**INSTRUCTIONS TO FOLLOW**
In the copy, include every entry exactly but none of the pictures.

·····

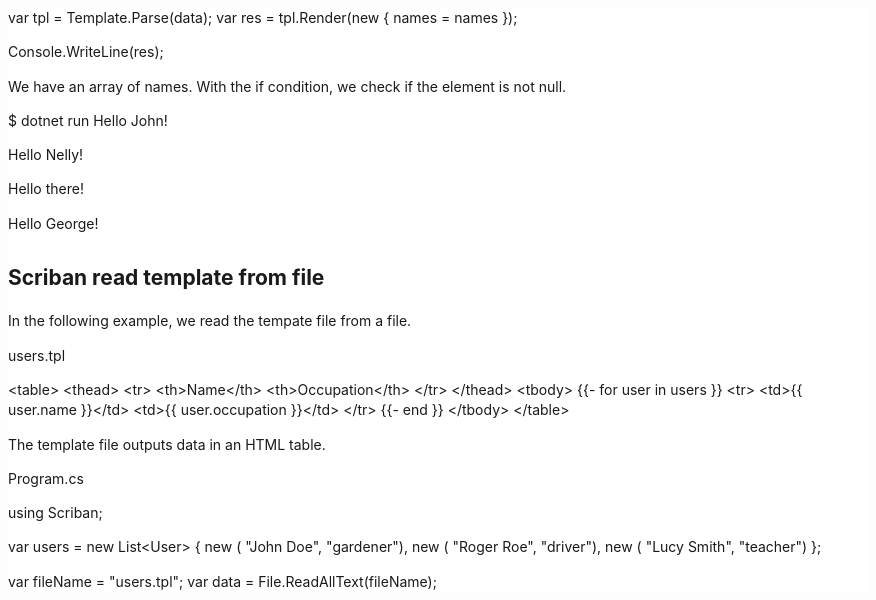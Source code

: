 var tpl = Template.Parse(data);
var res = tpl.Render(new { names = names });

Console.WriteLine(res);

We have an array of names. With the if condition, we check if the element is 
not null.

$ dotnet run
Hello John!

Hello Nelly!

Hello there!

Hello George!

## Scriban read template from file

In the following example, we read the tempate file from a file.

users.tpl
  

&lt;table&gt;
    &lt;thead&gt;
    &lt;tr&gt;
        &lt;th&gt;Name&lt;/th&gt;
        &lt;th&gt;Occupation&lt;/th&gt;
    &lt;/tr&gt;
    &lt;/thead&gt;
    &lt;tbody&gt;
    {{- for user in users }}
    &lt;tr&gt;
        &lt;td&gt;{{ user.name }}&lt;/td&gt;
        &lt;td&gt;{{ user.occupation }}&lt;/td&gt;
    &lt;/tr&gt;
    {{- end }}
    &lt;/tbody&gt;
&lt;/table&gt;

The template file outputs data in an HTML table.

Program.cs
  

using Scriban;

var users = new List&lt;User&gt;
{
    new ( "John Doe", "gardener"),
    new ( "Roger Roe", "driver"),
    new ( "Lucy Smith", "teacher")
};

var fileName = "users.tpl";
var data = File.ReadAllText(fileName);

·····

**TASK ANSWER**
Source code

: var tpl = Template.Parse(data);
var res = tpl.Render(new { names = names });

Console.WriteLine(res);

We have an array of names. With the if condition, we check if the element is 
not null.

$ dotnet run
Hello John!

Hello Nelly!

Hello there!

Hello George!

## Scriban read template from file

In the following example, we read the tempate file from a file.

users.tpl
  

&lt;table&gt;
    &lt;thead&gt;
    &lt;tr&gt;
        &lt;th&gt;Name&lt;/th&gt;
        &lt;th&gt;Occupation&lt;/th&gt;
    &lt;/tr&gt;
    &lt;/thead&gt;
    &lt;tbody&gt;
    {{- for user in users }}
    &lt;tr&gt;
        &lt;td&gt;{{ user.name }}&lt;/td&gt;
        &lt;td&gt;{{ user.occupation }}&lt;/td&gt;
    &lt;/tr&gt;
    {{- end }}
    &lt;/tbody&gt;
&lt;/table&gt;

The template file outputs data in an HTML table.

Program.cs
  

using Scriban;

var users = new List&lt;User&gt;
{
    new ( "John Doe", "gardener"),
    new ( "Roger Roe", "driver"),
    new ( "Lucy Smith", "teacher")
};

var fileName = "users.tpl";
var data = File.ReadAllText(fileName);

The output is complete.